Trends and observations:
* MIDlets will increasingly be integrated into phones and hence shipped with the phones. Mainly games of course, but also messaging, social networking and productivity applications. These applications are typically picked among the top applications already available on the market, hence cutting lead time considerably, providing solutions for the current market and getting very high quality.
* The quality of fully embedded applications, especially when looking at new types of applications, are going down (very expensive to develop and maintain), and the quality of the most popular MIDlets are going up, even further fuelling the above trend.
* Increasingly Java ME is also used for developing new applications for embedded use only. The advantages are: much easier to find developers fluent in Java than a proprietary phone platform, easier to deploy on many different handsets (even with differing platforms), easier to test in the field (could be downloaded to the handsets) etc.
* MIDP3 will replace MIDP2. CDC will not.

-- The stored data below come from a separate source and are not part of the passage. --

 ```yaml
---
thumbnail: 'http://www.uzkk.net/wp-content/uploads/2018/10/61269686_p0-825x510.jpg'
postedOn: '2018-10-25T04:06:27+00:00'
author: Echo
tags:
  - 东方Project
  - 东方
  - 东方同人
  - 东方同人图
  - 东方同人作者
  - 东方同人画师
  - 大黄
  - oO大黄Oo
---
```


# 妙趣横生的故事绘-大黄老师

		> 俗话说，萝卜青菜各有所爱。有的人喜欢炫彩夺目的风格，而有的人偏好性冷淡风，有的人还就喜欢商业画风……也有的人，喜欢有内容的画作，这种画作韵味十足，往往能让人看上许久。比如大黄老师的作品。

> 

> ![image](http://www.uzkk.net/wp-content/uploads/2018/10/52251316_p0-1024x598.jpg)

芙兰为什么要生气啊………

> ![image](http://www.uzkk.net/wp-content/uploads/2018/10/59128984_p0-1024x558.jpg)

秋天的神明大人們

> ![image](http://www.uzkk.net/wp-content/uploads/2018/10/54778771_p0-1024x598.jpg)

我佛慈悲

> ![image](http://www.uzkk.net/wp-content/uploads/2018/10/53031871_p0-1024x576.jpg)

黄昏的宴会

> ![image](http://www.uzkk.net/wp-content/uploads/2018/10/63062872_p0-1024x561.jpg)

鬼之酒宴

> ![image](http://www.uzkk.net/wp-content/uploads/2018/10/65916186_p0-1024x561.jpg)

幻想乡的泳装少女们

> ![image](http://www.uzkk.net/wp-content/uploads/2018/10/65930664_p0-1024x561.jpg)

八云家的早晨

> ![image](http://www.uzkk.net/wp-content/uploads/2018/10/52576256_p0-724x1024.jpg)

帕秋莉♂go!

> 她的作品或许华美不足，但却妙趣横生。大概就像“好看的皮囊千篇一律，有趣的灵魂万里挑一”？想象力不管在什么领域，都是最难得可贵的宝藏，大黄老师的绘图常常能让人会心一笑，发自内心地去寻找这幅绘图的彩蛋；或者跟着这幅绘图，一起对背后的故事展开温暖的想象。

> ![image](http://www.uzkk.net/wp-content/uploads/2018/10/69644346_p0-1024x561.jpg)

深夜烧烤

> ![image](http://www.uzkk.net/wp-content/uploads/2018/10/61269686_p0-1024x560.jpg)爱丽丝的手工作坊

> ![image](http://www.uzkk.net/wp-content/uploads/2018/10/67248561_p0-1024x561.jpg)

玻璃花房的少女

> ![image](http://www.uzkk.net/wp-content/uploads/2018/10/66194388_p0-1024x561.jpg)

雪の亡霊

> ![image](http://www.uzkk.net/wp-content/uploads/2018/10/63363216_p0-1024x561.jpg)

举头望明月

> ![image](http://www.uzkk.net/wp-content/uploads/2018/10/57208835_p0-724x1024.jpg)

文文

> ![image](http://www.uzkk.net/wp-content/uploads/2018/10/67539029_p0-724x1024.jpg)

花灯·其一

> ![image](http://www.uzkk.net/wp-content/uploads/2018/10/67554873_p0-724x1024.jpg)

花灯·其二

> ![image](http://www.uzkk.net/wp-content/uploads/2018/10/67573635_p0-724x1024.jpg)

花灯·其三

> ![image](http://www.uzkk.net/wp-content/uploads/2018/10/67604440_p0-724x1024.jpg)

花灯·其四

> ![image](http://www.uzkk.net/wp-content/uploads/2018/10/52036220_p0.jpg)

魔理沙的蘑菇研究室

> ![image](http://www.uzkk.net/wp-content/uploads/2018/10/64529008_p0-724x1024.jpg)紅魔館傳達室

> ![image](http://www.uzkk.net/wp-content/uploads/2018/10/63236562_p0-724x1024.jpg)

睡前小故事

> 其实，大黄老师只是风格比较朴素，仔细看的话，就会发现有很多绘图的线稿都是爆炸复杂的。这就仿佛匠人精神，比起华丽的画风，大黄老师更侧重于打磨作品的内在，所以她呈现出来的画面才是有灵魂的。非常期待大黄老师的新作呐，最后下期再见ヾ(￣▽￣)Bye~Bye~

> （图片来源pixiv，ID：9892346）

Reasons: MIDP3 is backwards compatible with MIDP2, which is crucial for the developers and the application market, and MIDP3 is optimized for mainstream phones, which CDC is not. CDC is optimized for smartphones, but almost all smartphones are based on Symbian OS, so why develop for CDC (except in cases corporate applications)? There are currently only 3 phones on the market with CDC. Also, SavaJe is gone.

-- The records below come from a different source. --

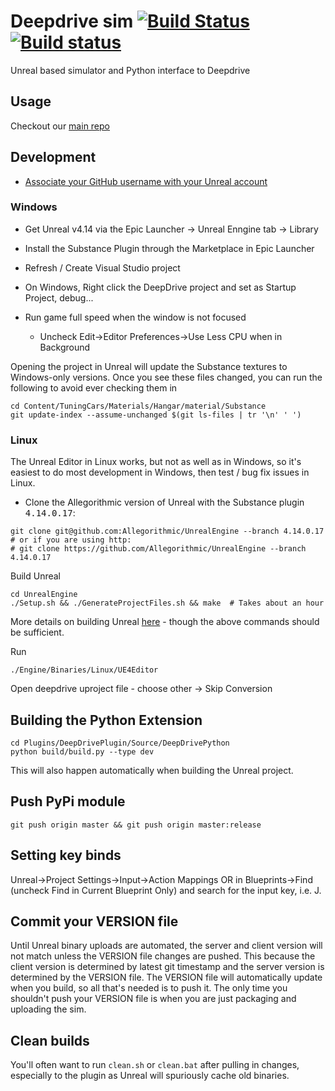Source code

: # Deepdrive sim [![Build Status](https://travis-ci.com/crizCraig/deepdrive-beta.svg?token=hcA6yn9X8yYZspyyCMpp&branch=release)](https://travis-ci.com/crizCraig/deepdrive-beta) [![Build status](https://ci.appveyor.com/api/projects/status/s7jbcjbxlq3vetw5?svg=true)](https://ci.appveyor.com/project/crizCraig/deepdrive-beta)


Unreal based simulator and Python interface to Deepdrive


## Usage

Checkout our [main repo](https://github.com/deepdrive/deepdrive)

## Development

- [Associate your GitHub username with your Unreal account](https://www.unrealengine.com/en-US/ue4-on-github)

### Windows

- Get Unreal v4.14 via the Epic Launcher -> Unreal Enngine tab -> Library
- Install the Substance Plugin through the Marketplace in Epic Launcher
- Refresh / Create Visual Studio project
- On Windows, Right click the DeepDrive project and set as Startup Project, debug...

- Run game full speed when the window is not focused
  - Uncheck Edit->Editor Preferences->Use Less CPU when in Background

Opening the project in Unreal will update the Substance textures to Windows-only versions. 
Once you see these files changed, you can run the following to avoid ever checking them in
```
cd Content/TuningCars/Materials/Hangar/material/Substance
git update-index --assume-unchanged $(git ls-files | tr '\n' ' ')
```



### Linux

The Unreal Editor in Linux works, but not as well as in Windows, so it's easiest to do most development in Windows, then test / bug fix issues in Linux.

- Clone the Allegorithmic version of Unreal with the Substance plugin <kbd>4.14.0.17</kbd>:
```
git clone git@github.com:Allegorithmic/UnrealEngine --branch 4.14.0.17
# or if you are using http: 
# git clone https://github.com/Allegorithmic/UnrealEngine --branch 4.14.0.17
```

Build Unreal

```
cd UnrealEngine
./Setup.sh && ./GenerateProjectFiles.sh && make  # Takes about an hour
```

More details on building Unreal [here](https://wiki.unrealengine.com/Building_On_Linux) - though the above commands should be sufficient.

Run 
```
./Engine/Binaries/Linux/UE4Editor
```

Open deepdrive uproject file - choose other -> Skip Conversion

## Building the Python Extension

```
cd Plugins/DeepDrivePlugin/Source/DeepDrivePython
python build/build.py --type dev
```
This will also happen automatically when building the Unreal project.


## Push PyPi module
`git push origin master && git push origin master:release`

## Setting key binds

Unreal->Project Settings->Input->Action Mappings OR in Blueprints->Find (uncheck Find in Current Blueprint Only) and search for the input key, i.e. J.

## Commit your VERSION file

Until Unreal binary uploads are automated, the server and client version will not match unless the VERSION file changes 
are pushed. This because the client version is determined by latest git timestamp and the server version is determined
by the VERSION file. The VERSION file will automatically update when you build, so all that's needed is to push it.
The only time you shouldn't push your VERSION file is when you are just packaging and uploading the sim.

## Clean builds

You'll often want to run `clean.sh` or `clean.bat` after pulling in changes, especially to the plugin as Unreal will spuriously cache old binaries.
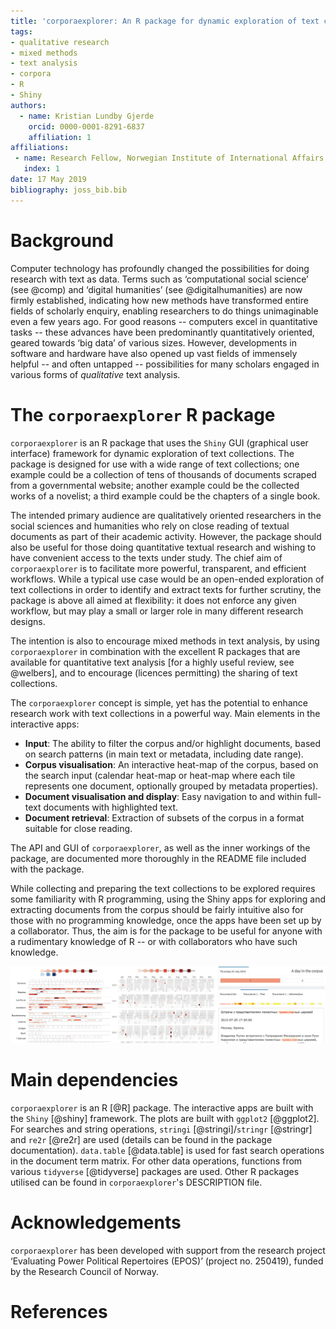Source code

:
 ```yaml
---
title: 'corporaexplorer: An R package for dynamic exploration of text collections'
tags:
- qualitative research
- mixed methods
- text analysis
- corpora
- R
- Shiny
authors:
  - name: Kristian Lundby Gjerde
    orcid: 0000-0001-8291-6837
    affiliation: 1
affiliations:
 - name: Research Fellow, Norwegian Institute of International Affairs (NUPI)
   index: 1
date: 17 May 2019
bibliography: joss_bib.bib
---
```


# Background

Computer technology has profoundly changed the possibilities for doing research with text as data. Terms such as ‘computational social science’ (see @comp) and ‘digital humanities’ (see @digitalhumanities) are now firmly established, indicating how new methods have transformed entire fields of scholarly enquiry, enabling researchers to do things unimaginable even a few years ago. For good reasons -- computers excel in quantitative tasks -- these advances have been predominantly quantitatively oriented, geared towards ‘big data’ of various sizes. However, developments in software and hardware have also opened up vast fields of immensely helpful -- and often untapped -- possibilities for many scholars engaged in various forms of *qualitative* text analysis.

# The ``corporaexplorer`` R package  

``corporaexplorer`` is an R package that uses the ``Shiny`` GUI (graphical user interface) framework for dynamic exploration of text collections. The package is designed for use with a wide range of text collections; one example could be a collection of tens of thousands of documents scraped from a governmental website; another example could be the collected works of a novelist; a third example could be the chapters of a single book.

The intended primary audience are qualitatively oriented researchers in the social sciences and humanities who rely on close reading of textual documents as part of their academic activity. However, the package should also be useful for those doing quantitative textual research and wishing to have convenient access to the texts under study. The chief aim of ``corporaexplorer`` is to facilitate more powerful, transparent, and efficient workflows. While a typical use case would be an open-ended exploration of text collections in order to identify and extract texts for further scrutiny, the package is above all aimed at flexibility: it does not enforce any given workflow, but may play a small or larger role in many different research designs.

The intention is also to encourage mixed methods in text analysis, by using  ``corporaexplorer`` in combination with the excellent R packages that are available for quantitative text analysis [for a highly useful review, see @welbers], and to encourage (licences permitting) the sharing of text collections. 

The ``corporaexplorer`` concept is simple, yet has the potential to enhance research work with text collections in a powerful way. Main elements in the interactive apps:

* **Input**: The ability to filter the corpus and/or highlight documents, based on search patterns (in main text or metadata, including date range).
* **Corpus visualisation**: An interactive heat-map of the corpus, based on the search input (calendar heat-map or heat-map where each tile represents one document, optionally grouped by metadata properties).
* **Document visualisation and display**: Easy navigation to and within full- text documents with highlighted text.
* **Document retrieval**: Extraction of subsets of the corpus in a format suitable for close reading.

The API and GUI of ``corporaexplorer``, as well as the inner workings of the package, are documented more thoroughly in the README file included with the package.

While collecting and preparing the text collections to be explored requires some familiarity with R programming, using the Shiny apps for exploring and extracting documents from the corpus should be fairly intuitive also for those with no programming knowledge, once the apps have been set up by a collaborator. Thus, the aim is for the package to be useful for anyone with a rudimentary knowledge of R -- or with collaborators who have such knowledge.

![Illustration screenshots. To the left: part of interactive corpus heat-map displaying occurences of Moses and Abraham in the *King James Bible*. In the middle: part of interactive corpus calendar heat-map displaying occurences of 'orthodox' in a collection of transcripts from the Russian president's website. To the right: document view with interactive document map and highlighted pattern matches.](man/figures/paper_illustration.png)



# Main dependencies

``corporaexplorer`` is an R [@R] package.
The interactive apps are built with the ``Shiny`` [@shiny] framework.
The plots are built with ``ggplot2`` [@ggplot2].
For searches and string operations, ``stringi`` [@stringi]/``stringr`` [@stringr] and ``re2r`` [@re2r] are used (details can be found in the package documentation).
``data.table`` [@data.table] is used for fast search operations in the document term matrix.
For other data operations, functions from various ``tidyverse`` [@tidyverse] packages are used.
Other R packages utilised can be found in ``corporaexplorer``'s DESCRIPTION file.

# Acknowledgements
``corporaexplorer`` has been developed with support from the research project ‘Evaluating Power Political Repertoires (EPOS)’ (project no. 250419), funded by the Research Council of Norway.

# References
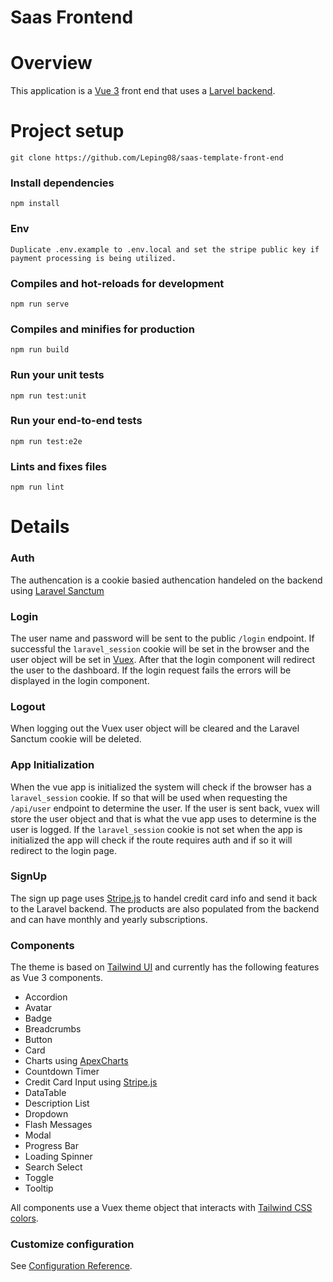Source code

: # Saas Frontend

# Overview

This application is a [Vue 3](https://vuejs.org/) front end that uses a [Larvel backend](https://github.com/Leping08/saas-template-back-end).


# Project setup
```
git clone https://github.com/Leping08/saas-template-front-end
```

### Install dependencies
```
npm install
```

### Env
```
Duplicate .env.example to .env.local and set the stripe public key if payment processing is being utilized.
```

### Compiles and hot-reloads for development
```
npm run serve
```

### Compiles and minifies for production
```
npm run build
```

### Run your unit tests
```
npm run test:unit
```

### Run your end-to-end tests
```
npm run test:e2e
```

### Lints and fixes files
```
npm run lint
```

# Details

### Auth

The authencation is a cookie basied authencation handeled on the backend using [Laravel Sanctum](https://laravel.com/docs/master/sanctum)

### Login

The user name and password will be sent to the public `/login` endpoint. If successful the `laravel_session` cookie will be set in the browser and the user object will be set in [Vuex](https://vuex.vuejs.org/). After that the login component will redirect the user to the dashboard. If the login request fails the errors will be displayed in the login component.

### Logout

When logging out the Vuex user object will be cleared and the Laravel Sanctum cookie will be deleted.

### App Initialization

When the vue app is initialized the system will check if the browser has a `laravel_session` cookie. If so that will be used when requesting the `/api/user` endpoint to determine the user. If the user is sent back, vuex will store the user object and that is what the vue app uses to determine is the user is logged. If the `laravel_session` cookie is not set when the app is initialized the app will check if the route requires auth and if so it will redirect to the login page.

### SignUp

The sign up page uses [Stripe.js](https://stripe.com/docs/js) to handel credit card info and send it back to the Laravel backend. The products are also populated from the backend and can have monthly and yearly subscriptions.

### Components

The theme is based on [Tailwind UI](https://tailwindui.com/) and currently has the following features as Vue 3 components.

- Accordion
- Avatar
- Badge
- Breadcrumbs
- Button
- Card
- Charts using [ApexCharts](https://apexcharts.com/)
- Countdown Timer
- Credit Card Input using [Stripe.js](https://stripe.com/docs/js)
- DataTable
- Description List
- Dropdown
- Flash Messages
- Modal
- Progress Bar
- Loading Spinner
- Search Select
- Toggle
- Tooltip

All components use a Vuex theme object that interacts with [Tailwind CSS colors](https://tailwindcss.com/docs/background-color).

### Customize configuration
See [Configuration Reference](https://cli.vuejs.org/config/).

* Application developers, especially those of games but also applications, will continue to develop for MIDP1 as long as many phones still only have MIDP1. MIDP1 is also sufficient for many productivity and corporate applications. It's likely corporate applications will mainly be developed for MIDP2, as companies tend to use later phones.
* More and more applications are developed using any of the porting/de-fragmentation tools as a base. Sun will not resolve the fragmentation issues, but third-party will.